I don't event know who would I sue and I doubt it would stop anyone from using alternative to my binaries once published.
The publisher of the alternatives, and force them to take them down and pay the damages. Of course someone might re-upload them, but software piracy is not new, and whats the difference if someone uploads your binaries illegally, or remakes?
It's more about identification than stealing or copying the code. I don't want third parties to know what my binary actually does to accomplish the task, I don't want them to know what libraries I used etc. There is no need to put "why_do_i_see_this_in_binary_file" as plain text into the binary.
I think programmers should always be quite transparent about the used libraries and technologies. As a programmer you are liable to develop your applications according to the state of the art, and the best way to ensure that is IMHO to provide transparency about the used technologies, libraries and any third party tools you use.
If I get served an application that uses QT4 (which is EOL) I want to know that, because this is clearly a breach of the state of the art requirement. So there should either be a very good reason, or I need to explicetly consent to using this outdated piece library within that codebase.
I should not be required to blindly trust the other party of a trade that they do what they promise, I want to have as much power as possible to verify if the other party fulfills their requirements
I've looked around the net on this subject and there seems to be more against it than for it, exactly for the reasons of prying eyes and bloat.
Whenever someone uses the word "bloat" with respect to code generation I instinctively start rolling my eyes. In the 25 years I own my own computer now, I never ever was in the situation where I ran out of memory because of executable size. Currently I have 2 512GB SSDs. Most of the memory consumption on that are assets, like graphics, sounds, videos, etc. or private documents (music files, pictures, etc.) If I run out of memory, I don't start deleting "bloated" executables, I start deleting those, like the songs I least listen too.

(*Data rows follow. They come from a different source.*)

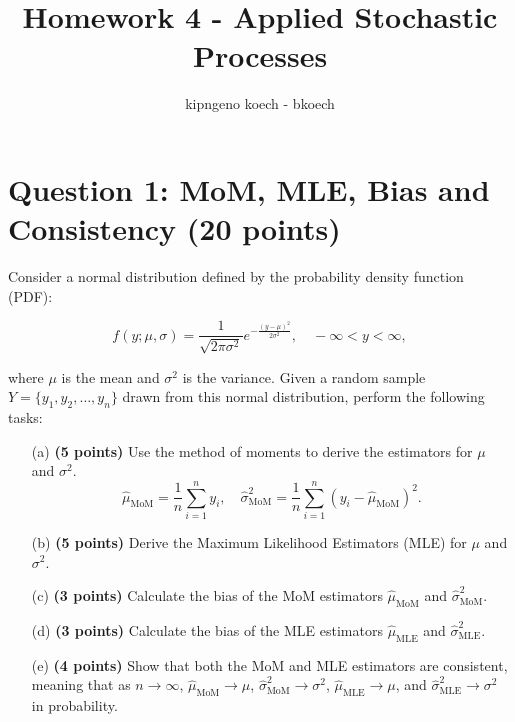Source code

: \documentclass{article}
\begin{document}
\author{kipngeno koech - bkoech}
\title{Homework 4 - Applied Stochastic Processes}   
\maketitle

\medskip

\section*{Question 1: MoM, MLE, Bias and Consistency (20 points)}

Consider a normal distribution defined by the probability density function (PDF):

\[
f(y; \mu, \sigma) = \frac{1}{\sqrt{2\pi\sigma^2}} e^{-\frac{(y - \mu)^2}{2\sigma^2}}, \quad -\infty < y < \infty,
\]

\noindent where \(\mu\) is the mean and \(\sigma^2\) is the variance. Given a random sample \(Y = \{ y_1, y_2, \ldots, y_n \}\) drawn from this normal distribution, perform the following tasks:

\begin{enumerate}
    \item[(a)] \textbf{(5 points)} Use the method of moments to derive the estimators for \(\mu\) and \(\sigma^2\).
    \[
    \hat{\mu}_{\text{MoM}} = \frac{1}{n} \sum_{i=1}^{n} y_i, \quad \hat{\sigma}^2_{\text{MoM}} = \frac{1}{n} \sum_{i=1}^{n} (y_i - \hat{\mu}_{\text{MoM}})^2.
    \]

     \item[(b)] \textbf{(5 points)} Derive the Maximum Likelihood Estimators (MLE) for \(\mu\) and \(\sigma^2\).

     \item[(c)] \textbf{(3 points)} Calculate the bias of the MoM estimators \(\hat{\mu}_{\text{MoM}}\) and \(\hat{\sigma}^2_{\text{MoM}}\).
     
    \item[(d)] \textbf{(3 points)} Calculate the bias of the MLE estimators \(\hat{\mu}_{\text{MLE}}\) and \(\hat{\sigma}^2_{\text{MLE}}\).

    \item[(e)] \textbf{(4 points)} Show that both the MoM and MLE estimators are consistent, meaning that as \(n \to \infty\), \(\hat{\mu}_{\text{MoM}} \to \mu\), \(\hat{\sigma}^2_{\text{MoM}} \to \sigma^2\), \(\hat{\mu}_{\text{MLE}} \to \mu\), and \(\hat{\sigma}^2_{\text{MLE}} \to \sigma^2\) in probability.
\end{enumerate}
    
\end{document}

A 1 TB SSD costs 80€, which means that the price per byte is 10^-12€. Bloat is not a problem, except maybe in very fringe cases like microcontroller development, but there I would argue it is better to have special tooling for such special requirements.
Lastly the thing about RTTI, it can only work well if it is enabled by default. If you add RTTI only to type which explicetly enable it, it means you can never use RTTI together with legacy code.
I think there may be a case for having an opt out method, either for specific types or as a global switch, but there is the question if some internal libraries like the RTL may require it, which makes turning it off infeasable.